As instrumental as those well-known stars have been to STM’s success this season, the Cougars wouldn’t have reached the Class 4A semifinals for the fourth-straight season without the help of several first-year starters.
No. 2 STM (28-9) plays No. 6 St. Michael the Archangel in a Class 4A semifinal at the Allstate Sugar Bowl/LHSAA State Baseball tournament in Sulphur at 7 p.m. Thursday on Field 41 at McMurry Park.
“They have been very impressive,” STM coach Gary Perkins said. “There are kids in the lineup right now that when we started practice back in January I didn’t know that they were going to be starters. I think they saw an opportunity to play in a good program, and they took full advantage of it. They are cashing in on it, and they are letting me know and the coaching staff exactly what they are capable of.”
Grant Cox is one of those older players that is cashing in.
After seeing limited playing time as a relief pitcher and outfielder his first three years, Cox has emerged as a versatile player. After STM’s starting rotation suffered injuries through the first half of the season, Cox stepped in and helped the Cougars on the mound as a starter and reliever. The Angelina College signee pitched 31.2 innings, struck out 35 hitters and went 2-3 overall.
Cox, who is also batting .302, admitted that it was a transition for him to go from on the bench to everyday starter.
“I was nervous at the beginning,” Cox said. “It takes a little getting used to. It is a lot different preparation because you are playing every day. It is not sitting on the bench. There is a lot more focus to it. You have to be more locked in to help your team. I just love it.”
Cox said that nerves won’t be an issue for he or his teammates in Sulphur as the Cougars try to repeat as state champions. The experience of being in that atmosphere, albeit on the bench, will be beneficial for the group.
“The last three years going down there watching you kind of take what you can from it,” Cox said. “You just learn to control the nerves and all of that. Yes, it is a different game and a different field, but you can’t hype it up. You just have to stay in yourself and stay in your game.”
Fellow senior Hunter Langlinais has also made the most of his opportunity also.
A year after being used primarily as a pinch hitter, Hunter is batting .296 with 20 runs and 20 RBI as a full-time starter, but his real contribution has been in the infield where he has manned first and second base. Hunter has a fielding percentage of .952 and leads the team with eight double plays.
“It is a lot different than last year,” Hunter said. “Last year I would go into a game and know that I wasn’t playing. Big difference from pinch hitting to getting a chance to hit three or four times a game. I am a lot more excited about playing and paying more attention to detail.”
Not only has Hunter got to experience being a starter for the first time in his STM career, he has gotten to do so while his younger brother Brennan has become a starter as well.
“This is the first time that I have been to play with him except for one year, when we played coach pitch together,” Hunter said. “Whenever he hit better than me one game, he didn’t let me live that down. We try to outwork each other. This season is one we are going to talk about when we get older.”

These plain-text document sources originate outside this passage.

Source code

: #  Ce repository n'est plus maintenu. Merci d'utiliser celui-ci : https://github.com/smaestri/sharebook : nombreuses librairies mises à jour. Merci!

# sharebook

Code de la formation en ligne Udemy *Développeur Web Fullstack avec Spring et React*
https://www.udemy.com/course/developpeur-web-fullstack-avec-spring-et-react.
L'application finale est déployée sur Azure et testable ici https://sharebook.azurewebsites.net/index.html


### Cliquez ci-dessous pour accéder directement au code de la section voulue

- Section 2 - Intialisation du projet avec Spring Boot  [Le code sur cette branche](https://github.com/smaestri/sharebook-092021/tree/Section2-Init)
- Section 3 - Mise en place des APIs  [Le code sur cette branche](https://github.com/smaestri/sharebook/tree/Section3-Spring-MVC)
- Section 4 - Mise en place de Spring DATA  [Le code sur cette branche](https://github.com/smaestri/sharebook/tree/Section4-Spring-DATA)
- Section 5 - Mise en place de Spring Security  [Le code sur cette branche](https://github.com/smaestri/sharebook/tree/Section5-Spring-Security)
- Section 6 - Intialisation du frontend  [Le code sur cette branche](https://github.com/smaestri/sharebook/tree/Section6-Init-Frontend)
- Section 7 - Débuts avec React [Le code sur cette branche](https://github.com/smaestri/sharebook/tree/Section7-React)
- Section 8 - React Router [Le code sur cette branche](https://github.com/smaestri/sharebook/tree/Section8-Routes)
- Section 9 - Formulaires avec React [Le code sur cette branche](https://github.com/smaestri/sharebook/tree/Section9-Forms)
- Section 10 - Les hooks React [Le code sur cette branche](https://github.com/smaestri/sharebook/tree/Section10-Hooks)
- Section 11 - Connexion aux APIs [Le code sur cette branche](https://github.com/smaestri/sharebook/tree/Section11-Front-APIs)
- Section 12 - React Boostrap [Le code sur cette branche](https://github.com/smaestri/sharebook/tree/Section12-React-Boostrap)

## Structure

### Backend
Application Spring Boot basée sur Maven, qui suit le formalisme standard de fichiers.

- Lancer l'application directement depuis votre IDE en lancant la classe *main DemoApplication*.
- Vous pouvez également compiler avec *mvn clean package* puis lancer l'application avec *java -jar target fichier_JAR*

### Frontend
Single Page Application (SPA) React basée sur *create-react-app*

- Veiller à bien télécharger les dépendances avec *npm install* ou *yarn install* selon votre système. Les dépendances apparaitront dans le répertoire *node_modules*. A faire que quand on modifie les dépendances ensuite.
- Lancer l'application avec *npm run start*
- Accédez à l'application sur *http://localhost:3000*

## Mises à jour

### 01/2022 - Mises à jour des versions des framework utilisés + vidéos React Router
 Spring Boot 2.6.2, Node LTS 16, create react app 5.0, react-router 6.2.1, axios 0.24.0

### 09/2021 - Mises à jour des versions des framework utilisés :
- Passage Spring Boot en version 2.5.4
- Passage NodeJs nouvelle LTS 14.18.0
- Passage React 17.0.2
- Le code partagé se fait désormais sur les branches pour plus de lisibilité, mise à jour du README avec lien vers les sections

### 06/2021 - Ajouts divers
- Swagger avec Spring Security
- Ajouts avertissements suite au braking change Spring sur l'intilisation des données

“It is kind of like a once-in-a-lifetime opportunity,” Brennan said. “It is special.”
The younger Langlinais started off spring practice as a backup, but as the season progressed the sophomore cemented himself as the starting catcher. Entering the semifinals, Brennan is hitting .348, slugging .652 and has two home runs in 15 starts, with a fielding percentage of .975.

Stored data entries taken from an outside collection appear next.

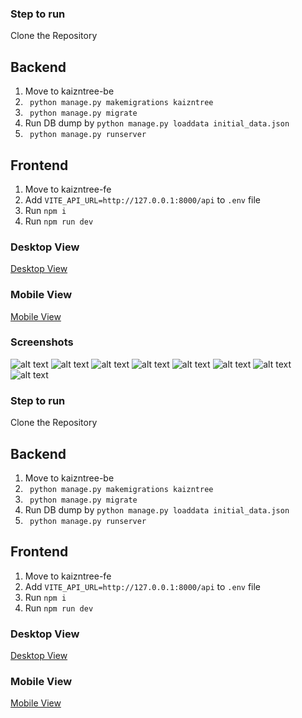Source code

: ### Step to run

Clone the Repository

## Backend

1. Move to kaizntree-be
2. ` python manage.py makemigrations kaizntree`
3. ` python manage.py migrate`
4. Run DB dump by `python manage.py loaddata initial_data.json`
5. ` python manage.py runserver`

## Frontend

1. Move to kaizntree-fe
2. Add `VITE_API_URL=http://127.0.0.1:8000/api` to `.env` file
3. Run `npm i`
4. Run `npm run dev`

### Desktop View

[Desktop View](desktop.mp4)

### Mobile View

[Mobile View](responsive.mp4)

### Screenshots

![alt text](image.png)
![alt text](image-1.png)
![alt text](image-2.png)
![alt text](image-3.png)
![alt text](image-4.png)
![alt text](image-5.png)
![alt text](image-6.png)
![alt text](image-7.png)

### Step to run

Clone the Repository

## Backend

1. Move to kaizntree-be
2. ` python manage.py makemigrations kaizntree`
3. ` python manage.py migrate`
4. Run DB dump by `python manage.py loaddata initial_data.json`
5. ` python manage.py runserver`

## Frontend

1. Move to kaizntree-fe
2. Add `VITE_API_URL=http://127.0.0.1:8000/api` to `.env` file
3. Run `npm i`
4. Run `npm run dev`

### Desktop View

[Desktop View](desktop.mp4)

### Mobile View

[Mobile View](responsive.mp4)

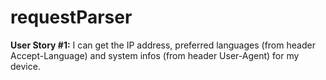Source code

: # requestParser

**User Story #1:** I can get the IP address, preferred languages (from header Accept-Language)
and system infos (from header User-Agent) for my device.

“At first, it was a lot of pressure,” Brennan said. “I messed up the first few games with passed balls and stuff like that. I got tired of losing, and I wanted that No. 1 spot so I tried harder in practice and did it.”
Regardless of what happens in Sulphur, Perkins said he is hopeful that this year’s group of first-year starters will serve as inspiration for younger players next year. Just like this season, STM will be looking to replace another seven seniors.
“We’ve had some guys this year that have stepped in, and now we just can’t get them out of the lineup,” Perkins said. “Hopefully we got some young kids sitting on the bench right now that will seize that opportunity next year.”